Giving Birth Takes Twice As Long It As It Did 50 Years Ago

Giving birth today takes twice as long as it did 50 years ago, and this can affect your chances of a c-section.

My first labor was long. Really long. It lasted from Friday night to Sunday evening. Pain I had anticipated, prepared for, given myself multiple pep talks for, but the duration… It undid me.

As I recently watched a good friend go through a similar labor, some old nagging questions resurfaced: How uncommon is it for women to labor for days? What is a “normal” length of labor, if such a thing exists?

Oddly enough, the medical answers to these questions have just changed dramatically. This is because of a recently completed landmark study of nearly 100,000 labors. The study, which used medical record data collected between 2002 and 2008 from hospitalsm across the U.S., showed unequivocally that we labor much more slowly than we used to. Much, much more slowly.

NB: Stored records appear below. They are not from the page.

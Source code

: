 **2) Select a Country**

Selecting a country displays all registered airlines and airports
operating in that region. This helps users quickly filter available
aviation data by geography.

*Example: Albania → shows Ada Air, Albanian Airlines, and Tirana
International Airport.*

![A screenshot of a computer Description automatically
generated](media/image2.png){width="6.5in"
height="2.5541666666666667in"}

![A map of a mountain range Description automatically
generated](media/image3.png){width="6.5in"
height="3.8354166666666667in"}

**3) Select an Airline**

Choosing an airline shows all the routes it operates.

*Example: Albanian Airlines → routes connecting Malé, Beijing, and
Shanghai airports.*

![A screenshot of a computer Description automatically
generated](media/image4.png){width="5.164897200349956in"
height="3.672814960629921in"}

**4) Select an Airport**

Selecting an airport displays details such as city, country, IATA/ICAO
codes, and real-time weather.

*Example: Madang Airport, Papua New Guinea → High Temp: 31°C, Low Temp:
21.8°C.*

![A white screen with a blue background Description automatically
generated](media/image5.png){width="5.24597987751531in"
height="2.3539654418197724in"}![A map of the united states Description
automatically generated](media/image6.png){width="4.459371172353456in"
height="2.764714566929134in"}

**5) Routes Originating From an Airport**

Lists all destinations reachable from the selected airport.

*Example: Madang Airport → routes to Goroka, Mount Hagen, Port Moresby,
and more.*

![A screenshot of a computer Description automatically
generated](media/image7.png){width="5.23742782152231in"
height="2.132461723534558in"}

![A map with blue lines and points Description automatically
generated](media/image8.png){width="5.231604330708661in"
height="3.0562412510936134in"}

In fact, our labors have slowed down so much that in 2014 the American College of Obstetricians and Gynecologists (ACOG) revised its definitions of normal and overly slow laborUntil then, the definitions were based on data from the 1950s and 1960s. These data were used to define a “normal” labor duration, how long it takes most women in active labor to reach a full 10 cm of dilation and then to push the baby out. By the same token, these data were used to defined abnormal labor: labors that lasted longer than 19 out of 20 of these labors (the 95th percentile for duration) were considered overly slow or stalled.